“O, I’ll allow you, my man!” said the virago, with an enormous mimicry which bore not the faintest resemblance to my voice; and, as I passed out, flounced at me with her apron as if I were a strayed chicken.
But I hadn’t walked a hundred yards down the street when I heard the sound of running footsteps behind me; and, turning round, there was Mr Churton labouring on my tracks. His breath was pumping in him, his weak eyes watered, the shavings in his whiskers shook like ringlets.

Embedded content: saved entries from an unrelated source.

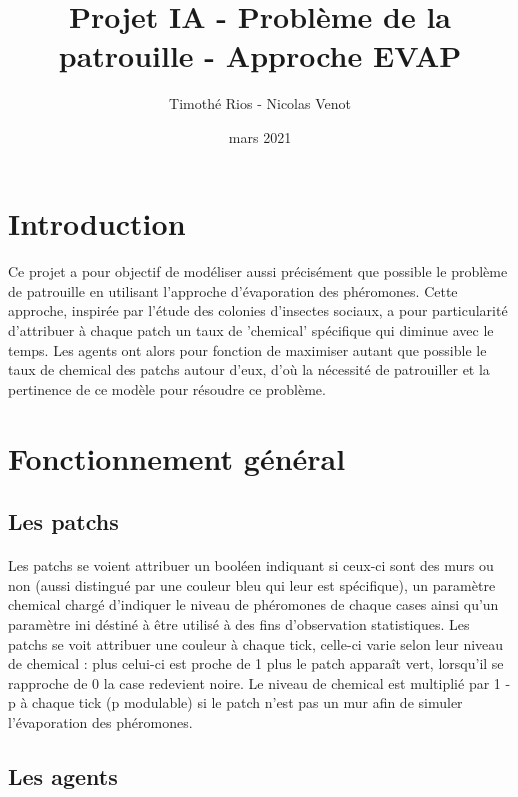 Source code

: \documentclass{article}
\title{Projet IA - Probl\`eme de la patrouille - Approche EVAP}
\author{Timoth\'e Rios - Nicolas Venot}
\date{mars 2021}
\begin{document}
\maketitle
\newpage
\tableofcontents
\newpage
\setlength{\parindent}{0pt}
\section*{Introduction}
\paragraph{}Ce projet a pour objectif de mod\'eliser aussi pr\'ecis\'ement que possible le probl\`eme de patrouille en utilisant l'approche d'\'evaporation des ph\'eromones.
Cette approche, inspir\'ee par l'\'etude des colonies d'insectes sociaux, a pour particularit\'e d'attribuer \`a chaque patch un taux de 'chemical' sp\'ecifique qui diminue avec le temps.
Les agents ont alors pour fonction de maximiser autant que possible le taux de chemical des patchs autour d'eux, d'o\`u la n\'ecessit\'e de patrouiller et la pertinence de ce mod\`ele pour r\'esoudre ce probl\`eme.
\section{Fonctionnement g\'en\'eral}
    \subsection{Les patchs}
\paragraph{}Les patchs se voient attribuer un bool\'een indiquant si ceux-ci sont des murs ou non (aussi distingu\'e par une couleur bleu qui leur est sp\'ecifique), un param\`etre chemical charg\'e d'indiquer le niveau de ph\'eromones de chaque cases ainsi qu'un param\`etre ini d\'estin\'e \`a \^etre utilis\'e \`a des fins d'observation statistiques.
Les patchs se voit attribuer une couleur \`a chaque tick, celle-ci varie selon leur niveau de chemical :
plus celui-ci est proche de 1 plus le patch appara\^it vert, lorsqu'il se rapproche de 0 la case redevient noire. Le niveau de chemical est multipli\'e par 1 - p \`a chaque tick (p modulable) si le patch n'est pas un mur afin de simuler l'\'evaporation des ph\'eromones.
      
    \subsection{Les agents}
\end{document}
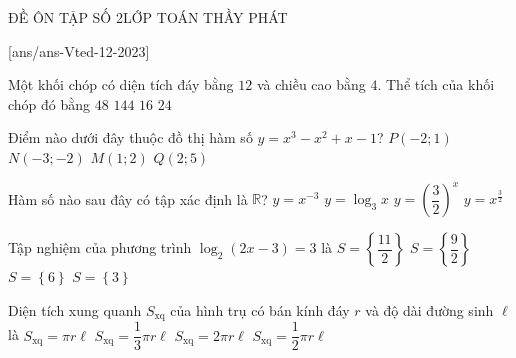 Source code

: \begin{name}
	{\tenchude}{ĐỀ ÔN TẬP SỐ 2}{LỚP TOÁN THẦY PHÁT}{\thoigian}
\end{name}
[ans/ans-Vted-12-2023]

\begin{ex}%
	Một khối chóp có diện tích đáy bằng $12$ và chiều cao bằng $4$. Thể tích của khối chóp đó bằng
	\choice
	{$48$}
	{$144$}
	{\True $16$}
	{$24$}
\end{ex}
\begin{ex}%
	Điểm nào dưới đây thuộc đồ thị hàm số $y=x^3-x^2+x-1$?
	\choice
	{$P(-2;1)$}
	{$N(-3;-2)$}
	{$M(1;2)$}
	{\True $Q(2;5)$}
\end{ex}
\begin{ex}%
	Hàm số nào sau đây có tập xác định là $\mathbb{R}$?
	\choice
	{$y=x^{-3}$}
	{$y=\log_3 x$}
	{\True $y=\left(\dfrac{3}{2}\right)^x$}
	{$y=x^{\tfrac{3}{2}}$}
\end{ex}
\begin{ex}%
	Tập nghiệm của phương trình $\log_2(2x-3)=3$ là
	\choice
	{\True $S=\left\lbrace \dfrac{11}{2}\right\rbrace$}
	{$S=\left\lbrace \dfrac{9}{2}\right\rbrace$}
	{$S=\left\lbrace 6\right\rbrace$}
	{$S=\left\lbrace 3\right\rbrace$}
\end{ex}
\begin{ex}%
	Diện tích xung quanh $S_{\text{xq}}$ của hình trụ có bán kính đáy $r$ và độ dài đường sinh $\ell$ là
	\choice
	{$S_{\text{xq}}=\pi r\ell$}
	{$S_{\text{xq}}=\dfrac{1}{3}\pi r\ell$}
	{\True $S_{\text{xq}}=2\pi r\ell$}
	{$S_{\text{xq}}=\dfrac{1}{2}\pi r\ell$}
\end{ex}
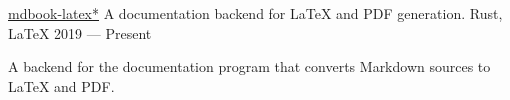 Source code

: \showoff
{\textcolor{my-blue}{\href{https://liambeckman.com/mdbook-latex}{mdbook-latex\textcolor{my-red}{*}}}}
{A documentation backend for \LaTeX{} and PDF generation.}
{Rust, \LaTeX{}}
{2019 --- Present}

A backend for the  documentation program that converts Markdown sources to \LaTeX{} and PDF.

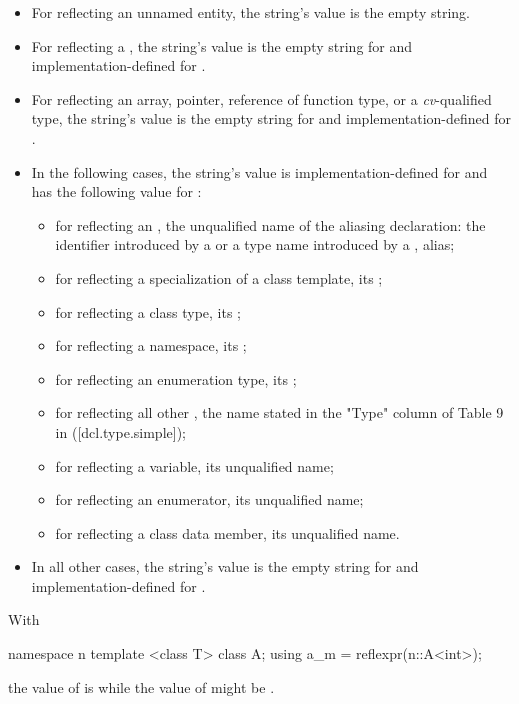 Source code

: \begin{std.txt}
\begin{itemdescr}
\begin{itemize}
\item For  reflecting an unnamed entity, the string's value is the empty string.
\item For  reflecting a , the string's value is the empty string for  and implementation-defined for .
\item For  reflecting an array, pointer, reference of function type, or a \emph{cv}-qualified type, the string's value is the empty string for  and implementation-defined for .
\item In the following cases, the string's value is implementation-defined for  and has the following value for :
\begin{itemize}
  \item for  reflecting an , the unqualified name of the aliasing declaration: the identifier introduced by a  or a type name introduced by a , alias;
  \item for  reflecting a specialization of a class template, its ;
  \item for  reflecting a class type, its ;
  \item for  reflecting a namespace, its ;
  \item for  reflecting an enumeration type, its ;
  \item for  reflecting all other , the name stated in the "Type" column of Table 9 in ([dcl.type.simple]);
  \item for  reflecting a variable, its unqualified name;
  \item for  reflecting an enumerator, its unqualified name;
  \item for  reflecting a class data member, its unqualified name.
\end{itemize}
\item In all other cases, the string's value is the empty string for
 and implementation-defined for .
\end{itemize}

\pnum
\begin{note}
With
\begin{codeblock}
namespace n { template <class T> class A; }
using a_m = reflexpr(n::A<int>);
\end{codeblock}
the value of  is  while the value of  might be .
\end{note}


\end{itemdescr}
\end{std.txt}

“I must say it, sir,” he gasped. “I had to break from her and follow you.” He smacked one ineffective fist into the palm of the other. “She’ll have to find out who’s master some time, and as well to begin now as later.”
He looked up piteously into my face.
“I were always a feckless creatur’. I know what I ought to ha’ done about that man arter I see him; but I couldn’t do it, sir, I couldn’t. It’s been on my conscience these years, dear God—my little Ellen that was so happy with me, and that he seduced from her plighted word!” He rubbed his bare wrist across his eyes.
“Was he the cause of her death?” I asked gravely.
“The cause, sir,” he said, “and not the cause. She told it me all in the hospital where she lay. She’d sent for me while she could speak. I was the only one left to her, and she owed it to me, she thought. She was frightened of him, sir—and why?—why was she frightened of him?”
“Well?”
“Because he’d just taken her mistress’s baby away to a woman called Carey, and had it killed.”
There—it was out. I was in possession of the secret which “Mark” had dared this invertebrate witness to reveal. The poor fellow entreated me not to turn his confession to his ruin.